While my charger is plugged into my laptop the battery icon on-screen is shown as though there is NO charger plugged in and my POWER light on my machine flashes BLUE while the BATTERY light flashes ORANGE, this happens only when the charger is connected and both these lights flash whether my machine is switched on or off.

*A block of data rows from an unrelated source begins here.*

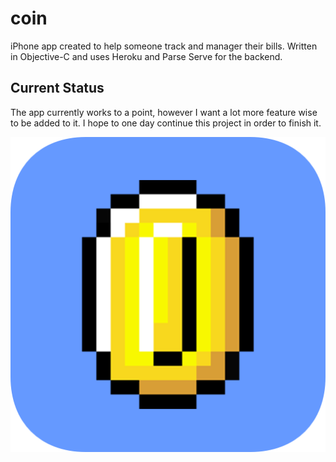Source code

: # coin
iPhone app created to help someone track and manager their bills. Written in Objective-C and uses Heroku and Parse Serve for the backend.

## Current Status
The app currently works to a point, however I want a lot more feature wise to be added to it. I hope to one day continue this project in order to finish it.

![App Icon](AppIcon.png)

I went on the internet to look for any solutions and I found several suggestions ALL OF WHICH I tried. The first was to disconnect everything (including battery) and leave it for a bit then reconnect it, which I did. The second was to uninstall and reinstall my Microsoft ACPI-compliant control method battery, which I did. Another was to disconnect the concerned pieces of hardware and while my laptop is switched off HOLD the POWER button down for 30 seconds allowing the power unit to reset, which I did. None of these methods helped at all and the only other solutions were to replace my battery and charger, however considering my laptop was only 2 and half months old and I am and was taking good care of it, I felt it couldn’t be the hardware.

ALSO, I tried to use my laptop WITHOUT the battery while the AC Charger was only plugged in like I have done many times before, but the machine would not even turn on, and responded as though there was no AC Charger connected.

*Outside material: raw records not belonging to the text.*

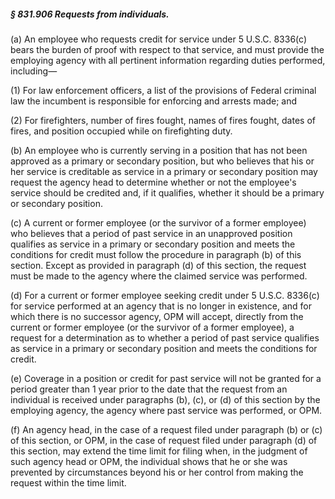##### § 831.906 Requests from individuals. #####

(a) An employee who requests credit for service under 5 U.S.C. 8336(c) bears the burden of proof with respect to that service, and must provide the employing agency with all pertinent information regarding duties performed, including—

(1) For law enforcement officers, a list of the provisions of Federal criminal law the incumbent is responsible for enforcing and arrests made; and

(2) For firefighters, number of fires fought, names of fires fought, dates of fires, and position occupied while on firefighting duty.

(b) An employee who is currently serving in a position that has not been approved as a primary or secondary position, but who believes that his or her service is creditable as service in a primary or secondary position may request the agency head to determine whether or not the employee's service should be credited and, if it qualifies, whether it should be a primary or secondary position.

(c) A current or former employee (or the survivor of a former employee) who believes that a period of past service in an unapproved position qualifies as service in a primary or secondary position and meets the conditions for credit must follow the procedure in paragraph (b) of this section. Except as provided in paragraph (d) of this section, the request must be made to the agency where the claimed service was performed.

(d) For a current or former employee seeking credit under 5 U.S.C. 8336(c) for service performed at an agency that is no longer in existence, and for which there is no successor agency, OPM will accept, directly from the current or former employee (or the survivor of a former employee), a request for a determination as to whether a period of past service qualifies as service in a primary or secondary position and meets the conditions for credit.

(e) Coverage in a position or credit for past service will not be granted for a period greater than 1 year prior to the date that the request from an individual is received under paragraphs (b), (c), or (d) of this section by the employing agency, the agency where past service was performed, or OPM.

(f) An agency head, in the case of a request filed under paragraph (b) or (c) of this section, or OPM, in the case of request filed under paragraph (d) of this section, may extend the time limit for filing when, in the judgment of such agency head or OPM, the individual shows that he or she was prevented by circumstances beyond his or her control from making the request within the time limit.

So to try and specify what the exact problem could be I used my other Acer Aspire laptop; an Acer Aspire 5742 to see if I could test the different pieces. This bit can get a little confusing so to try and ensure it makes sense let me put it this way. My Acer Aspire V3-571G’s charger will be called CHARGER 1 and its battery BATTER 1, while my SECOND laptop’s charger and battery will be CHARGER 2 and BATTERY 2. There is nothing wrong with my second laptop and all of its hardware.

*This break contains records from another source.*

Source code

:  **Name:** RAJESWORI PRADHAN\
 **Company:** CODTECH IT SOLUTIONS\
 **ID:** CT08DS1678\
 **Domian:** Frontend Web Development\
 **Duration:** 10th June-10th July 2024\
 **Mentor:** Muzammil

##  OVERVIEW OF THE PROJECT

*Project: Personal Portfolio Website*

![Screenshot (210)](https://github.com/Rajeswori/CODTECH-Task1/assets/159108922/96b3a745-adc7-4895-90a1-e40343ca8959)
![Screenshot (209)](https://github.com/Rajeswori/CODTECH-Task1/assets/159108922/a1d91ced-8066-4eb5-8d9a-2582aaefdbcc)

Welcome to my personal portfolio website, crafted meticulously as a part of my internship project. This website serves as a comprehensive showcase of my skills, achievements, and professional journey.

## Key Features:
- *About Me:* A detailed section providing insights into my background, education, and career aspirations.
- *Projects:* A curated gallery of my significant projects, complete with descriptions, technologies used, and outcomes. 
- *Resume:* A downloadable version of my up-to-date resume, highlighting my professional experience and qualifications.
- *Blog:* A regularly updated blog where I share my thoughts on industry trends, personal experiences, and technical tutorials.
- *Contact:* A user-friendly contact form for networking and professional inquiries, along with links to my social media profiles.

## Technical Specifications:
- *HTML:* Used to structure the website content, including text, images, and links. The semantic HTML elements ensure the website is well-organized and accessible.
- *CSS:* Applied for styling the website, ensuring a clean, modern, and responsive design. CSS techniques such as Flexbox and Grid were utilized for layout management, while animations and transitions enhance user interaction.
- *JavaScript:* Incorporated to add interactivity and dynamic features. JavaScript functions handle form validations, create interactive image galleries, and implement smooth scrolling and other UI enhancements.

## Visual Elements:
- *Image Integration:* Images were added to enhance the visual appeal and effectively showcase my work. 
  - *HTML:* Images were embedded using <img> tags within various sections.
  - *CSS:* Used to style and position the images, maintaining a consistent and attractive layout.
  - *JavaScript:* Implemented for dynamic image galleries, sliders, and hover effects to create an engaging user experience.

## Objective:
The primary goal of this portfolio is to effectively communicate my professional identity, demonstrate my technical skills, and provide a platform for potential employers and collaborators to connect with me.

I used CHARGER 2 which has had no issues at all to charge my Acer Aspire V3-571G which is the laptop with the problem, and still my laptop did not charge properly. I then used CHARGER 1 in my second laptop and the laptop charged perfectly. I then swapped the 2 batteries from the chargers and tried both individual chargers on both machines and BOTH of them charged perfectly. So this is how it went:
CHARGER 1 + BATTERY 1 + V3-571G = NOT WORKING
CHARGER 2 + BATTERY 1 + V3-571G = NOT WORKING
CHARGER 1 + BATTERY 2 + V3-571G = WORKING
CHARGER 2 + BATTERY 2 + V3-571G = WORKING

CHARGER 1 + BATTERY 1 + SECOND LAPTOP = WORKING
CHARGER 2 + BATTERY 1 + SECOND LAPTOP = WORKING
CHARGER 1 + BATTERY 2 + SECOND LAPTOP = WORKING
CHARGER 2 + BATTERY 2 + SECOND LAPTOP = WORKING

So in conclusion my CHARGER works, and my BATTERY works in my SECOND laptop but not with my FIRST.
I hope this make sense.

Now the obvious and most basic solution here seems to be to just swap the batteries of the 2 chargers and leave all else be. However I am not only curious to know what the problem is but I fear this might not be a permanent solution. So this is everything I know and have done with my machine and I hope someone could please help.

Thanks in advance and if any other information is needed just ask. :smile:


----------



## chauffeur2 (Feb 7, 2006)

*Re: Laptop charging issues*

Greetings PooPooCake, :welcome: to TSF.

Going by the description you have given, it looks as though there is a fault with your Aspire™ V3-571G Laptop's battery/Charger connections.
Considering that the unit is only 2½ months old, you would be well advised to take it back to the retailer that you purchased it from, for them to send it off for warranty repairs/replacement of the affected part/s.
Tampering with it, any more than you have, would more than likely void the warranty.
Post back with your thoughts/queries.

Kind Regards,


----------



## PooPooCake (Jan 1, 2013)

*Re: Laptop charging issues*

Hello Chauffeur :smile:

Sending my laptop back for repairs or replacement is something that I did think of, and I will most likely do. But I was hoping for a more immediate fix because I need to go back to university at the end of this week, and I was hoping to have a good working laptop before then.

I suppose if that's my only option I'll have to go with that.

Thanks for the help


----------